Ната встала на цыпочки и, конечно, ничего не увидела: рама окна едва коснулась бровей.
— Ну, подсади, подсади... как будто бы и не мужик!
Михаил выпрямился: теперь в самый раз.
Ната видела Разуневского, вернее — его спину и волосы, которые, рассыпавшись, легли бы на лоб и глаза, если бы не тесемочка — она, эта тесемочка, как у монастырских писцов на древних гравюрах, перепоясывала голову, подобрав волосы, и от этого при повороте головы точно обнажились его жесткие брови-пики. Видно, токарный станок, за которым работал сейчас отец Петр, был не по нем, и спина его, как у велосипедиста, изогнулась полукольцом.
— Вот он, пост великий!.. — засмеялась она безбоязненно и вдруг ощутила, как станок за фанерной стенкой стих.
— Кто это здесь? — произнес отец Петр, приоткрывая дверь сарая и снимая с головы тесемочку.
Захотелось, как некогда в детстве, схватиться и бежать куда глаза глядят, но ноги неожиданно ослабли.
— Да не Варенцова ли вы... Наталья? И не отрицайте: Варенцова, Варенцова! А вы?.. — он внимательно взглянул на Михаила и, взяв в ладонь локон волос, отвел от виска. — По-моему, я и вас узнал: этот обелиск за рекой строите вы?..
— Узнали: я... — неохотно согласился Михаил — не очень-то хотелось говорить об этом именно с ним.
— Будем знакомы: Разуневский, Петр Николаевич, — отрекомендовался он с видимой бравадой, что может назвать свое светское имя, — с кем имею честь?.. Не Кравцов ли Михаил?
— Да, Кравцов, Михаил Иванович, — был ответ — ему нравилось, когда в его имени присутствовало имя отца.
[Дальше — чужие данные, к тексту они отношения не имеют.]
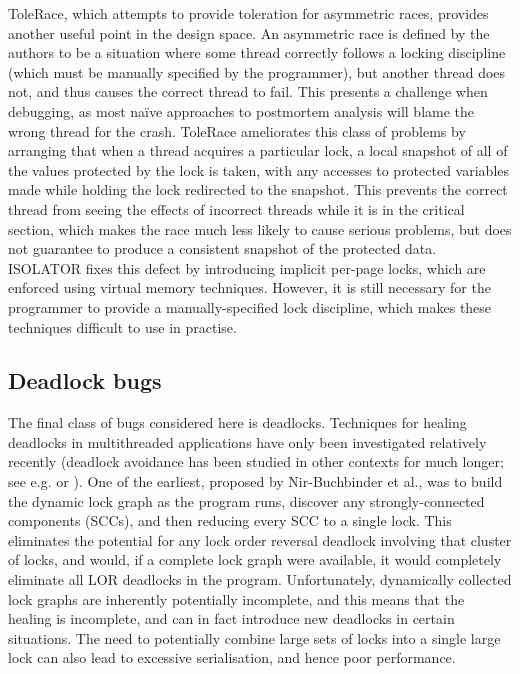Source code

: ToleRace\cite{Kirovski2007}, which attempts to provide toleration for
asymmetric races, provides another useful point in the design space.
An asymmetric race is defined by the authors to be a situation where
some thread correctly follows a locking discipline (which must be
manually specified by the programmer), but another thread does not,
and thus causes the correct thread to fail.  This presents a challenge
when debugging, as most na\"{i}ve approaches to postmortem analysis
will blame the wrong thread for the crash.  ToleRace ameliorates this
class of problems by arranging that when a thread acquires a
particular lock, a local snapshot of all of the values protected by
the lock is taken, with any accesses to protected variables made while
holding the lock redirected to the snapshot.  This prevents the
correct thread from seeing the effects of incorrect threads while it
is in the critical section, which makes the race much less likely to
cause serious problems, but does not guarantee to produce a consistent
snapshot of the protected data.  ISOLATOR\cite{Ramalingam2009} fixes
this defect by introducing implicit per-page locks, which are enforced
using virtual memory techniques.  However, it is still necessary for
the programmer to provide a manually-specified lock discipline, which
makes these techniques difficult to use in practise.


\subsection{Deadlock bugs}
The final class of bugs considered here is deadlocks.  Techniques for
healing deadlocks in multithreaded applications have only been
investigated relatively recently (deadlock avoidance has been studied
in other contexts for much longer; see e.g. \cite{Viswanadham1990} or
\cite{Dijkstra2004}).  One of the earliest, proposed by Nir-Buchbinder
et al.\cite{Nir-Buchbinder2008}, was to build the dynamic lock graph
as the program runs, discover any strongly-connected components
(SCCs), and then reducing every SCC to a single lock.  This eliminates
the potential for any lock order reversal deadlock involving that
cluster of locks, and would, if a complete lock graph were available,
it would completely eliminate all LOR deadlocks in the program.
Unfortunately, dynamically collected lock graphs are inherently
potentially incomplete, and this means that the healing is incomplete,
and can in fact introduce new deadlocks in certain situations.  The
need to potentially combine large sets of locks into a single large
lock can also lead to excessive serialisation, and hence poor
performance.

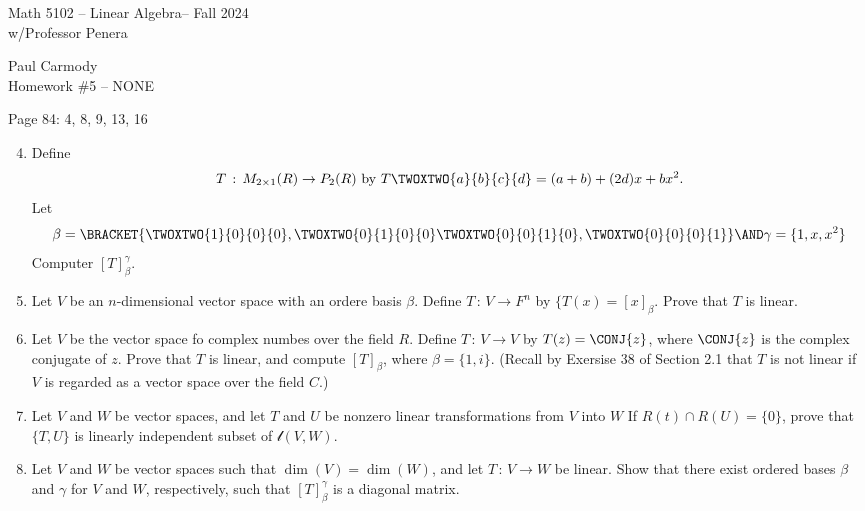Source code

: \documentclass[10pt,a4paper]{report}
\newcommand{\CLASSNAME}{Math 5102 -- Linear Algebra}
\newcommand{\STUDENTNAME}{Paul Carmody}
\newcommand{\ASSIGNMENT}{Homework \#5 }
\newcommand{\DUEDATE}{NONE}
\newcommand{\SEMESTER}{Fall 2024}
\begin{document}
\begin{center}
	\Large{\CLASSNAME -- \SEMESTER} \\
	\large{ w/Professor Penera}
\end{center}
\begin{center}
	\STUDENTNAME \\
	\ASSIGNMENT -- \DUEDATE\\
\end{center} 
Page 84: 4, 8, 9, 13, 16
\begin{enumerate}
	\setcounter{enumi}{3}
	\item Define
	\begin{align*}
		T\,:\, M_{2\times 1}(R)\to P_2(R)\text{ by } T\TWOXTWO{a}{b}{c}{d}=(a+b)+(2d)x+bx^2.
	\end{align*}Let
	\begin{align*}
		\beta =\BRACKET{\TWOXTWO{1}{0}{0}{0}, \TWOXTWO{0}{1}{0}{0}\TWOXTWO{0}{0}{1}{0},\TWOXTWO{0}{0}{0}{1}} \AND \gamma = \{1,x,x^2\}
	\end{align*}Computer $[T]_\beta^\gamma$.
	\setcounter{enumi}{7}
	\item Let $V$ be an $n$-dimensional vector space with an ordere basis $\beta$.  Define $T\,:\,V \to F^n$ by $\{T(x)=[x]_\beta$.  Prove that $T$ is linear.
	\item Let $V$ be the vector space fo complex numbes over the field $R$.  Define $T\,:\,V \to V$ by $T(z)=\CONJ{z}$, where $\CONJ{z}$ is the complex conjugate of $z$.  Prove that $T$ is linear, and compute $[T]_\beta$, where $\beta=\{1,i\}$.  (Recall by Exersise 38 of Section 2.1 that $T$ is not linear if $V$ is regarded as a vector space over the field $C$.)
	\setcounter{enumi}{12}
	\item Let $V$ and $W$ be vector spaces, and let $T$ and $U$ be nonzero linear transformations from $V$ into $W$  If $R(t) \cap R(U) = \{0\}$, prove that $\{T,U\}$ is linearly independent subset of $\mathcal{l}(V,W)$.
	\setcounter{enumi}{15}
	\item Let $V$ and $W$ be vector spaces such that $\dim(V)=\dim (W)$, and let $T\,:\,V \to W$ be linear.  Show that there exist ordered bases $\beta$ and $\gamma$ for $V$ and $W$, respectively, such that $[T]_\beta^\gamma$ is a diagonal matrix.
\end{enumerate}
\end{document}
Разуневский возрадовался, что знакомство состоялось без излишних церемоний.
— Обелиск, почитай, будет выше храма божьего, а? — спросил отец Петр и взглянул на церковь, чьи золотые купола невысоко светились в небе, — он явно хотел, чтобы его слова понимались расширительно.
— Как понять: выше храма?.. — спросил Михаил — он узрел в словах отца Петра нечто такое, что было не на виду.
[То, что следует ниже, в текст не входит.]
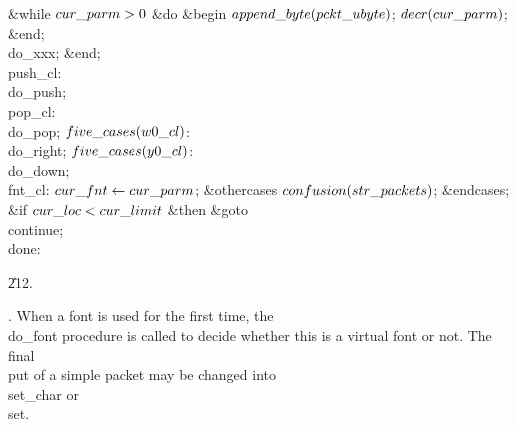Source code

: \&{while} $\\{cur\_parm}>0$ \1\&{do}\6
\&{begin} $\\{append\_byte}(\\{pckt\_ubyte})$;\5
$\\{decr}(\\{cur\_parm})$;\6
\&{end};\2\6
\\{do\_xxx};\6
\&{end};\6
\4\\{push\_cl}: \\{do\_push};\6
\4\\{pop\_cl}: \\{do\_pop};\6
\4$\\{five\_cases}(\\{w0\_cl})$: \\{do\_right};\6
\4$\\{five\_cases}(\\{y0\_cl})$: \\{do\_down};\6
\4\\{fnt\_cl}: $\\{cur\_fnt}\gets\\{cur\_parm}$;\6
\4\&{othercases} $\\{confusion}(\\{str\_packets})$;\2\6
\&{endcases};\6
\&{if} $\\{cur\_loc}<\\{cur\_limit}$ \1\&{then}\5
\&{goto} \\{continue};\2\6
\4\\{done}: \par
\U212.\fi

. When a font is used for the first time, the \\{do\_font} procedure is
called to decide whether this is a virtual font or not.
The final \\{put} of a simple packet may be changed into \\{set\_char} or
\\{set}.


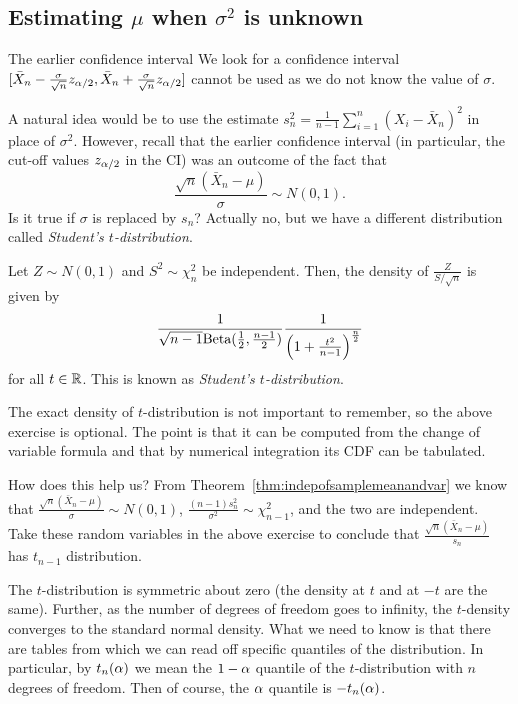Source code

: \documentclass[preprint,  11pt]{amsart}
\def\sig{{\sigma}}
\begin{document}
\subsection{Estimating $\mu$ when $\sig^{2}$ is unknown} The earlier confidence interval We look for a confidence interval $[\bar{X}_{n}-\frac{\sig}{\sqrt{n}}z_{\alp/2},\bar{X}_{n}+\frac{\sig}{\sqrt{n}}z_{\alp/2}]$ cannot be used as we do not know the value of $\sig$.

A natural idea would be to use the estimate $s_{n}^{2}=\frac{1}{n-1}\sum_{i=1}^{n}(X_{i}-\bar{X}_{n})^{2}$ in place of $\sig^{2}$. However, recall that the earlier confidence interval (in particular,  the cut-off values $z_{\alpha/2}$ in the CI)  was an outcome of the fact that
$$
\frac{\sqrt{n}(\bar{X}_{n}-\mu)}{\sig}\sim N(0,1).
$$
Is it true if $\sig$ is replaced by $s_{n}$? Actually no, but we have a different distribution called {\em Student's $t$-distribution}.

\begin{exercise} Let $Z\sim N(0,1)$ and $S^{2}\sim \chi^{2}_{n}$ be independent. Then, the density of $\frac{Z}{S/\sqrt{n}}$ is given by
$$
\frac{1}{\sqrt{n-1}\mbox{Beta}(\frac{1}{2},\frac{n-1}{2})}\frac{1}{\left(1+\frac{t^{2}}{n-1}\right)^{\frac{n}{2}}}
$$
for all $t\in \mathbb{R}$. This is known as {\em Student's $t$-distribution}.
\end{exercise}
The exact density of  $t$-distribution is not important to remember, so the above exercise is optional. The point is that it can be computed from the change of variable formula and that by numerical integration its CDF can be tabulated.

How does this help us? From Theorem~\ref{thm:indepofsamplemeanandvar} we know that $\frac{\sqrt{n}(\bar{X}_{n}-\mu)}{\sig}\sim N(0,1)$, $\frac{(n-1)s_{n}^{2}}{\sig^{2}}\sim \chi^{2}_{n-1}$, and the two are independent. Take these random variables in the above exercise to conclude that $\frac{\sqrt{n}(\bar{X}_{n}-\mu)}{s_{n}}$ has $t_{n-1}$ distribution.


The $t$-distribution is symmetric about zero (the density at $t$ and at $-t$ are the same). Further, as the number of degrees of freedom goes to infinity, the $t$-density converges to the standard normal density. What we need to know is that there are tables from which we can read off specific quantiles of the distribution. In particular, by $t_{n}(\alpha)$ we mean the $1-\alpha$ quantile of the $t$-distribution with $n$ degrees of freedom. Then of course, the $\alpha$ quantile is $-t_{n}(\alpha)$.
\end{document}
— Тут был один американец: ездил по России... Говорит: русские создали новую религию и верны ей так, как могут быть верны только русские... культ павших... — Он рассмотрел в руках Михаила этюдник. — Не покажете? Мне говорили: на ваших этюдах Кубань необыкновенная — фиолетовая да сизая...
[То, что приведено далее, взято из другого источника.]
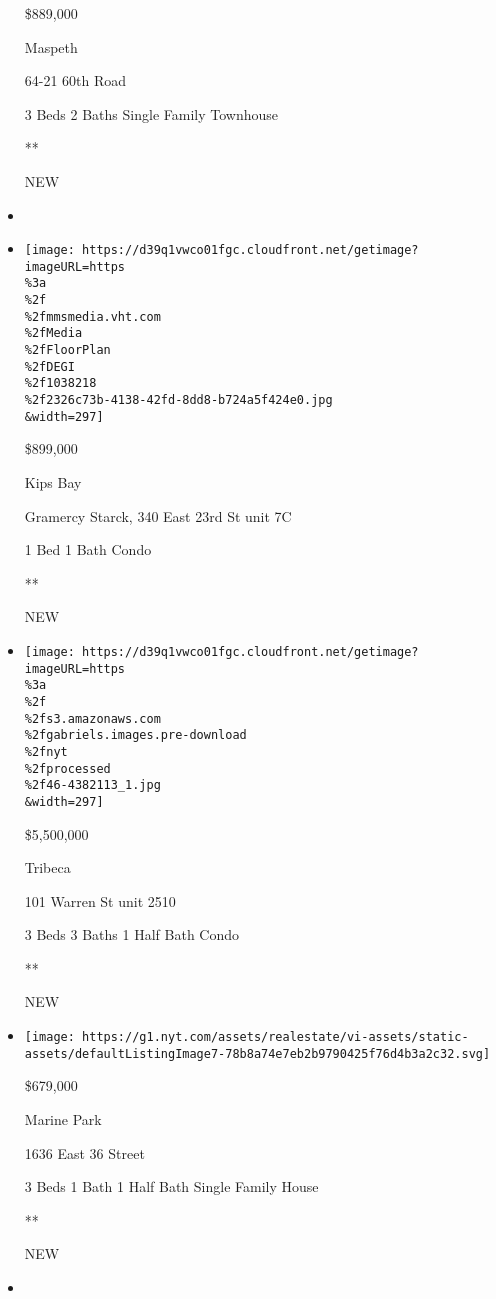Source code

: \begin{itemize}
  \$889,000

  Maspeth

  64-21 60th Road

  3 Beds \textbar{} 2 Baths \textbar{} Single Family Townhouse

  **

  NEW
\item
\item
  \href{/real-estate/usa/ny/new-york/kips-bay/homes-for-sale/gramercy-starck-340-east-23rd-st/46-4381885?}{}

  \texttt{[image: https://d39q1vwco01fgc.cloudfront.net/getimage?imageURL=https\\\%3a\\\%2f\\\%2fmmsmedia.vht.com\\\%2fMedia\\\%2fFloorPlan\\\%2fDEGI\\\%2f1038218\\\%2f2326c73b-4138-42fd-8dd8-b724a5f424e0.jpg\\\&width=297]}

  \$899,000

  Kips Bay

  Gramercy Starck, 340 East 23rd St unit 7C

  1 Bed \textbar{} 1 Bath \textbar{} Condo

  **

  NEW
\item
  \href{/real-estate/usa/ny/new-york/tribeca/homes-for-sale/101-warren-st/46-4382113?}{}

  \texttt{[image: https://d39q1vwco01fgc.cloudfront.net/getimage?imageURL=https\\\%3a\\\%2f\\\%2fs3.amazonaws.com\\\%2fgabriels.images.pre-download\\\%2fnyt\\\%2fprocessed\\\%2f46-4382113\_1.jpg\\\&width=297]}

  \$5,500,000

  Tribeca

  101 Warren St unit 2510

  3 Beds \textbar{} 3 Baths \textbar{} 1 Half Bath \textbar{} Condo

  **

  NEW
\item
  \href{/real-estate/usa/ny/brooklyn/marine-park/homes-for-sale/1636-east-36-street/15101-5537237?}{}

  \texttt{[image: https://g1.nyt.com/assets/realestate/vi-assets/static-assets/defaultListingImage7-78b8a74e7eb2b9790425f76d4b3a2c32.svg]}

  \$679,000

  Marine Park

  1636 East 36 Street

  3 Beds \textbar{} 1 Bath \textbar{} 1 Half Bath \textbar{} Single
  Family House

  **

  NEW
\item
  \href{/real-estate/usa/ny/brooklyn/park-slope/homes-for-sale/25-plaza-street-west/390-PRCH-2986451?}{}


\end{itemize}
— Так она и есть сизая, — сказал Михаил, но этюдника не раскрыл.
— Да, верно, сизая, — согласился Разуневский и вдруг вскинул на Михаила улыбчивые глаза. — Говорят, что есть пора в жизни человека, когда мир вдруг... как бы перекрашивается?
— Надолго... перекрашивается? — спросил Михаил, однако взглянул на Нату — он точно звал ее в свидетели.
— Пока пройдет любовь, — вымолвил Разуневский и, махнув рукой, исчез.
— Правда чудной? — спросил Михаил Нату.
— Ничего не скажешь: чудной поп, — подтвердила Ната.
— Чудной, — повторил Михаил и спросил: — Как ты думаешь, кого он имел в виду, говоря о любви? Себя?
Она рассмеялась:
— Себя?.. — и пустилась хохотать пуще прежнего. — Себя?.. Себя?..
Они вдруг не пошли, а побежали наперегонки.
— Себя, себя!..
— А вдруг он влюблен в тебя, Натка, что тогда? — спросил Михаил.
Они остановились, пошли тише: раздумие овладело ими.
— В меня? — Она вновь дала волю смеху. — Ой, нет моей моченьки: в меня?
— Все может быть, — сказал он печально и посмотрел на нее: она умолкла.
— Отец говорит: поп, да не тот... — обернулась она — луна зашла, и блеск куполов пригас... — Не простой поп...
— Такого не было?
— Отец говорит: не было...
Он довел ее до дому, пошел к Кубани. Долго стоял на берегу, глядя, как река свивает темно-русые с проседью космы. Движение ее было мощно, — казалось, не было силы, которая способна была замедлить ее бег или, тем более, остановить... Да не похоже ли было его здешнее житье-бытье на бег горной реки — вон как завладело им течение и повлекло, преодолевая отмели и валуны.
Хотелось думать о ней, только о ней.